Posted on 12/11/2006 11:06:46 PM PST by Luis Gonzalez

Our view: In Arizona and nationwide, voters rejected rigid ideologues in favor of those who promised moderation, dialogue.

The picture that emerged from last month's elections, at both the state and the federal level, showed a majority of voters weary of hard-line, intransigent ideologues on the far right.

We know that, because voters turned both houses of Congress over to the Democrats and for the first time in many years gave Democrats 27 of the 60 seats seats in the Arizona House of Representatives.

They also re-elected Democratic Gov. Janet Napolitano, giving her a 27 percentage point victory over her ultra-conservative challenger, Republican Len Munsil.

And so there is some irony, to put it kindly, in the comments from some Republicans who believe the party suffered because its candidates were not conservative enough. That line of thinking suggests that what voters really wanted were tougher, more rigid conservatives. If that were true, then candidates like Republican Randy Graf, an aggressive conservative who was running for Congress in District 8, should have trounced his Democratic opponent, Gabrielle Giffords. But the opposite happened. Voters told Graf to take a hike and sent Giffords to Washington.

It is remarkable, then, to hear Republicans like Bill Montgomery, who did so poorly in his race against Attorney General Terry Goddard, declare: "The Republican Party took a hit because we strayed from the principles that make our party so strong and that serve to unify our membership, which consists predominantly of fiscal and social conservatives."

This is the same as saying Republican conservatives should stick to the principles that made them unpopular and that voters, for the most part, rejected.

Montgomery was quoted by reporter Daniel Scarpinato in a Star story last Wednesday. We are more inclined to agree with Steve Huffman, a Republican moderate who ran a primary against Graf and lost.

"I think the most important conversation we have to have right now is: 'Are we where the voters are?' " Huffman said.

It's an important, practical question that suggests that candidates should be responsive to voters' concerns. It makes perfect sense, and if other Republicans were to accept reality they would see that there was nothing mysterious about the election results.
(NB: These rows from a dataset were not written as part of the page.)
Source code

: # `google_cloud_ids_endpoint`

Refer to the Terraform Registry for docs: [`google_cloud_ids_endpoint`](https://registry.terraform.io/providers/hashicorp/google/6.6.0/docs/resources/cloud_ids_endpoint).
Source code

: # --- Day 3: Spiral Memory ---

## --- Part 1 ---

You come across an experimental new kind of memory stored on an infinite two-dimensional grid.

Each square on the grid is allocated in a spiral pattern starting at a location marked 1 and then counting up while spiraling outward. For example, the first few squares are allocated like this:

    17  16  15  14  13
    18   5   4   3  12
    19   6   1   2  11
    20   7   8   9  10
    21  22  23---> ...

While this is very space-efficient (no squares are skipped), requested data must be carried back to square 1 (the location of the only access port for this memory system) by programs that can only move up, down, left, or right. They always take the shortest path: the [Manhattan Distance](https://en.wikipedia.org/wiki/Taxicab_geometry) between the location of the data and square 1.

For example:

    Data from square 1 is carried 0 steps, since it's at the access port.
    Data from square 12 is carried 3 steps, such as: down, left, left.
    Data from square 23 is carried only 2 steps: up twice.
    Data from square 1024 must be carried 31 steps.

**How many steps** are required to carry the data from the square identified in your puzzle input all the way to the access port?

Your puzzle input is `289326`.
Voters rejected the fringes and moved toward the political center. The Republicans in District 8 who rejected Huffman didn't get it.

Many of them would undoubtedly agree with Montgomery, a political novice, who told Scarpinato, "I've always had a problem with the term 'moderate.' If you always take the middle ground, I don't see how that's a virtue. That's not leadership."

On the contrary, we would say that it is both a sign of leadership and a necessary asset to realize the wisdom in compromising on 10 or 20 percent of the issues in order to achieve success on 80 percent of the others.

Compromise is not a dirty word, nor is it fatal to try to understand another viewpoint in the hope of negotiating an issue that gives both sides some of what they're seeking. A case can be made that compromise is a sign of wisdom and maturity.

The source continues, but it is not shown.